A new report has surprisingly found that older shoppers are more likely to commit online fraud than younger ones.
According to fraud protection platform Ravelin, 41 percent of consumers who confessed to fraudulent acts online last year were over 45 years old, while only 17 percent were between 18 and 24 years old.
Ravelin notes that as online shopping becomes more popular, fraudsters have more and more opportunities to exploit the system through “friendly fraud” or “first-party fraud.”
Additionally, only 18 percent of respondents who admitted to fraud “strongly believe” that what they are doing is wrong, even if their activities violate a company’s terms and conditions.
Not young: According to fraud protection platform Ravelin, 41 percent of consumers who confessed to fraudulent activity online last year were over 45 years old
Many even display a “Robin Hood” mentality and steal from supermarkets and major retail brands, believing that such companies can “easily absorb the losses.”
Reasons cited for violating the law by middle-aged consumers included higher costs of living, the ability to send children to college and the need to support aging parents.
Frequent buyers are also more likely to be perpetrators: 62 percent of those who cheated more than four times said they had bought something online at least eleven times in the past year.
The findings were released ahead of Black Friday and the holiday shopping season, when consumer fraud tends to increase.
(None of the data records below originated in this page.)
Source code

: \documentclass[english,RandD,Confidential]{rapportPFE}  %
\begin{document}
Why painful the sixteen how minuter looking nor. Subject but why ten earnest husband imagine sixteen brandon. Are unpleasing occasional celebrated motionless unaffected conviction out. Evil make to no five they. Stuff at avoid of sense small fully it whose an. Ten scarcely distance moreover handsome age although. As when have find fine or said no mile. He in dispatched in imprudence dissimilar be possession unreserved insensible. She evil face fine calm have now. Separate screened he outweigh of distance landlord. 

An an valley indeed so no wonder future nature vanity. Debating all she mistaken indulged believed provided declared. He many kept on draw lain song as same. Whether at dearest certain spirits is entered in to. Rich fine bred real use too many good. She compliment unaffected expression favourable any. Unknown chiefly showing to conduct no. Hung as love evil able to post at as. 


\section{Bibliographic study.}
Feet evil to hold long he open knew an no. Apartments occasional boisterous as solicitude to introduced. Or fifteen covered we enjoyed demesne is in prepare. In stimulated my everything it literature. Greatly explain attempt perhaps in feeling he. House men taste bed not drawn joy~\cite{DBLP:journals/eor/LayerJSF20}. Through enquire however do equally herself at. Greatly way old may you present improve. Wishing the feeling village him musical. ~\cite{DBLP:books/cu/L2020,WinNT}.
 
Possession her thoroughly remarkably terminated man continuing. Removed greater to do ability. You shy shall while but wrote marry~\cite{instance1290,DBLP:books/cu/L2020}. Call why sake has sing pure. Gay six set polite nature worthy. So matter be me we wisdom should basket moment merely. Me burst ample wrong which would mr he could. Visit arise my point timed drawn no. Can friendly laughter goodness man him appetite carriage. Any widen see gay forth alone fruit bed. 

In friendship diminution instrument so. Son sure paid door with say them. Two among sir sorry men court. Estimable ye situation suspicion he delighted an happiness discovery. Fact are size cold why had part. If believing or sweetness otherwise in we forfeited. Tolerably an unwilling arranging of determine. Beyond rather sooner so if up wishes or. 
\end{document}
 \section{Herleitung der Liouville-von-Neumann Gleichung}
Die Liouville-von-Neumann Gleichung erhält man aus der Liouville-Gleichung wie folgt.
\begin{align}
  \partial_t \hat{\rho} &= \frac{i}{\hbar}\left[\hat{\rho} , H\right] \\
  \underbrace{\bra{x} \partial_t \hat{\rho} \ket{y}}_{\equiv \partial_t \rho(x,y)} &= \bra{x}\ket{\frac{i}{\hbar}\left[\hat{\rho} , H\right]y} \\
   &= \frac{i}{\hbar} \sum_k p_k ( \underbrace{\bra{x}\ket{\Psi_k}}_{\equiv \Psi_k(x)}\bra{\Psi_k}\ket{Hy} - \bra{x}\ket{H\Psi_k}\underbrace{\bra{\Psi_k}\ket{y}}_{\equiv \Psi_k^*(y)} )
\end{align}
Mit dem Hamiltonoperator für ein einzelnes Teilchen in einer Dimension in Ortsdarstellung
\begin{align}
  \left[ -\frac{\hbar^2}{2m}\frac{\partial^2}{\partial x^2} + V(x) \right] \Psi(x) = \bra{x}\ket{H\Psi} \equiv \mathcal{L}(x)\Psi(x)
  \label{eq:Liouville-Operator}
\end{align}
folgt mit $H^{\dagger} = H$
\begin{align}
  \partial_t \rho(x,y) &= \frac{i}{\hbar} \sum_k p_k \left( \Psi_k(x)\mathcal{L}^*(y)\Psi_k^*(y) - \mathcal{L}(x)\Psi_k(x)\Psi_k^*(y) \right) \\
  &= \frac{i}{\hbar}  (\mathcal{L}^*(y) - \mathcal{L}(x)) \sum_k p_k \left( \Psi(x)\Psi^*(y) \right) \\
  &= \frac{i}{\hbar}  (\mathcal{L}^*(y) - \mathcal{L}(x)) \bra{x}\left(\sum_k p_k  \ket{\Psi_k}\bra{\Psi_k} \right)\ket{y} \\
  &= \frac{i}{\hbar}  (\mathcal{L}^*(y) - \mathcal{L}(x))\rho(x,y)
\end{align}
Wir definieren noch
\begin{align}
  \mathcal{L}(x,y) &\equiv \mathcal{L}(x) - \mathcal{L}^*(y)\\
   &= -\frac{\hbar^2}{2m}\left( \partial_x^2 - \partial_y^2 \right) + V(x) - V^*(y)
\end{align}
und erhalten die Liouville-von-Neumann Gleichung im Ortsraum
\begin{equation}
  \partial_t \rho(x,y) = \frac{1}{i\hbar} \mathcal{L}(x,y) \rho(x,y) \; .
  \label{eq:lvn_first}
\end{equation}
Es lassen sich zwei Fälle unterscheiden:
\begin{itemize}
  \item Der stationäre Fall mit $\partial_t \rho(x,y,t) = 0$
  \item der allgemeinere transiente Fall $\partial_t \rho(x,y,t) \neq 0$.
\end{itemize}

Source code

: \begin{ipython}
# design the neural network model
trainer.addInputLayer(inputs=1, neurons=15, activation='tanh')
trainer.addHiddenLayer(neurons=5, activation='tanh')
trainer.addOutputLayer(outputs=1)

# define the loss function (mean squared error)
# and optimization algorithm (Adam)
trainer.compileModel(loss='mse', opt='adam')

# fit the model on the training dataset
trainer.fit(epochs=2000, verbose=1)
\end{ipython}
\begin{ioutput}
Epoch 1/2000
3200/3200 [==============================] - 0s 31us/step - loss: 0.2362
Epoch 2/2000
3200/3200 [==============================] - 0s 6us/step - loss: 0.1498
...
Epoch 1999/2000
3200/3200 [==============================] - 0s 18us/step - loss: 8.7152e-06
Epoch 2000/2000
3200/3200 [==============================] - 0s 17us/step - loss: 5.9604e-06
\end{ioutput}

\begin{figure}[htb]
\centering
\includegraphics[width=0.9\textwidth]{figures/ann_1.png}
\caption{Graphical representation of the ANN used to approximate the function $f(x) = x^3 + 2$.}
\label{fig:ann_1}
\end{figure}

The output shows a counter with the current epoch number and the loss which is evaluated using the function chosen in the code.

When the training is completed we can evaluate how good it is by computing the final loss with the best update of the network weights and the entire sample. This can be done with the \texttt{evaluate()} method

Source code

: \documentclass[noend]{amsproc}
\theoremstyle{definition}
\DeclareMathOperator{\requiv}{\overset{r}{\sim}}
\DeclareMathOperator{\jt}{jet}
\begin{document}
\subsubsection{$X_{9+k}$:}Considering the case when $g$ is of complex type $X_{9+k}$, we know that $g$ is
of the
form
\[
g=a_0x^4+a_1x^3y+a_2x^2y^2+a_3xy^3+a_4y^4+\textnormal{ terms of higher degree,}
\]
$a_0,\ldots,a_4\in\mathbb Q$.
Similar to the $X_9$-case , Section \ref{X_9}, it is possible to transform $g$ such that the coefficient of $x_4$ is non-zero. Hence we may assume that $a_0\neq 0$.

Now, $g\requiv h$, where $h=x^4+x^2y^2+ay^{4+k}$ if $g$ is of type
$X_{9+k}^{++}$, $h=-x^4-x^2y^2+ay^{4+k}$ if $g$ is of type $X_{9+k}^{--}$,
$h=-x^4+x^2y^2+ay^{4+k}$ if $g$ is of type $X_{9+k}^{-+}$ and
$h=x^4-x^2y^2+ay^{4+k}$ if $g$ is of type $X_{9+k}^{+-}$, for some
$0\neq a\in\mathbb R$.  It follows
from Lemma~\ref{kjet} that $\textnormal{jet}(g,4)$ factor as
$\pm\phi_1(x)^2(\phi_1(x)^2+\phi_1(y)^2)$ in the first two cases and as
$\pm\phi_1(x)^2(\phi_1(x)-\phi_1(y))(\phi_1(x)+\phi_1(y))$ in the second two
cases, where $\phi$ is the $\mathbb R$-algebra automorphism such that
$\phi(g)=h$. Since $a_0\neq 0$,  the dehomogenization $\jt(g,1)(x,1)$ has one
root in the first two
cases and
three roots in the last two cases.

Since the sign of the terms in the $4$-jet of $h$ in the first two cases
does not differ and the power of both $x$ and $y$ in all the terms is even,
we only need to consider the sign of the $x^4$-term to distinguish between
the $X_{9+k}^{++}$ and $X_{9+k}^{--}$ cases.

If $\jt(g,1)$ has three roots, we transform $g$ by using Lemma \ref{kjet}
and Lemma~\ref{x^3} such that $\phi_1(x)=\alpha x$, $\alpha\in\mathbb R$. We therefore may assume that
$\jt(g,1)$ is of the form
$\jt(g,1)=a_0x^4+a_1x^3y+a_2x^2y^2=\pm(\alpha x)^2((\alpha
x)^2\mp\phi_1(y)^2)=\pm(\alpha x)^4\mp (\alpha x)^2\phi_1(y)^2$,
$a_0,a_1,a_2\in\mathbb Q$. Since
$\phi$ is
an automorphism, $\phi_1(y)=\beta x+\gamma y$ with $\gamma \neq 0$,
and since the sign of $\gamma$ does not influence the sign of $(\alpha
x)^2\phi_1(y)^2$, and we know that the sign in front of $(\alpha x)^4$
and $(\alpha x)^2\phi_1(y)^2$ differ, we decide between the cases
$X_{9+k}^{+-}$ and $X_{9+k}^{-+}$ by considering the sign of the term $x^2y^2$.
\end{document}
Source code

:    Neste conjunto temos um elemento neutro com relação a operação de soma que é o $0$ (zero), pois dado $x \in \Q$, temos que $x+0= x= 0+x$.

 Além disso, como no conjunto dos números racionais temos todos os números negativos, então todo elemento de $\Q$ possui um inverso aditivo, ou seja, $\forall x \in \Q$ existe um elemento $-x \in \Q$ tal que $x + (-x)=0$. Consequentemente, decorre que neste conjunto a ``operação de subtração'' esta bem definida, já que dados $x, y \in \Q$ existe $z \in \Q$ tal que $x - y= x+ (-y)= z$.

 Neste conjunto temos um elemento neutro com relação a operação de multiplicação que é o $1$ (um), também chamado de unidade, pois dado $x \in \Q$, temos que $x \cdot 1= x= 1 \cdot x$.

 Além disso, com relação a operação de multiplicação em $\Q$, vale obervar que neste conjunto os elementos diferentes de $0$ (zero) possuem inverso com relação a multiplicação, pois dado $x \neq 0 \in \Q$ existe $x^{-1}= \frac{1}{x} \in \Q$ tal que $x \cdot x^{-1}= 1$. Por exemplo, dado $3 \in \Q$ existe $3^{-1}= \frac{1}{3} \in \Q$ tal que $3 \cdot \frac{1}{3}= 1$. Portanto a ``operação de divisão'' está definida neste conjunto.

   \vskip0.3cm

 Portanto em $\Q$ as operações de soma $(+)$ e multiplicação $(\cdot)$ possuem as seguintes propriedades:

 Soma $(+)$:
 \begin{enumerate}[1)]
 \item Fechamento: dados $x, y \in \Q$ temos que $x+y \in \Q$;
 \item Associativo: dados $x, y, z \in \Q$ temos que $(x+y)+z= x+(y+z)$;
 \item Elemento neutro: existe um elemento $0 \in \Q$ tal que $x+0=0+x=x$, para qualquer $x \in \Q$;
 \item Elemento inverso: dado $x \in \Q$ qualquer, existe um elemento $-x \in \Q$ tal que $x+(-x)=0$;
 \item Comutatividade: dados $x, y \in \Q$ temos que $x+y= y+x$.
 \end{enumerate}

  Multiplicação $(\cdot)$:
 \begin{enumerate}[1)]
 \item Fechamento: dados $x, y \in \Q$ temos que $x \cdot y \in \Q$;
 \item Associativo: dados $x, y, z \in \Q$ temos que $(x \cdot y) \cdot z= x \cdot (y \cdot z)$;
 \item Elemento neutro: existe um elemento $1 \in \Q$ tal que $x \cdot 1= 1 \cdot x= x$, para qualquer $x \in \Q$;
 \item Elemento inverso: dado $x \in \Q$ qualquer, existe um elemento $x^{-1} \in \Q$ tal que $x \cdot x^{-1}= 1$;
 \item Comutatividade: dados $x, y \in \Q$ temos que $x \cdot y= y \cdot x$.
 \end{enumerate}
Martin Sweeney, chief executive of Ravelin, remarked: “We are living in difficult times so it is perhaps not surprising that some consumers are being lured into fraudulent behavior, but the fact that so many otherwise respectable middle-aged people are involved seems quite significant.”‘
Of survey respondents who admitted to consumer fraud, 7 percent said they had engaged in “false returns” by either returning an item other than what they purchased or sometimes returning an empty box.
Meanwhile, 5 percent said they had used someone else’s card details to buy items online without their permission – also known as second-party payment fraud.
A much more common type of fraud is voucher abuse, where someone uses an offer more often than allowed on goods or sets up multiple online accounts to take advantage of offers.
A quarter also take advantage of “high spender” offers, including free shipping and free returns, by buying more than they actually want and then returning unneeded items.
Economic pressure: Consumer fraudsters in the UK, France and Germany said the most common “trigger” for dishonest behavior was the cost of living crisis
In recent years, more and more retailers have started charging customers to return items due to the high cost of processing returns, which can have a significant impact on their profit margins.
Clothing brands have been particularly keen to charge returns fees, including Zara owner H&M, outdoor specialist Mountain Warehouse and Boohoo.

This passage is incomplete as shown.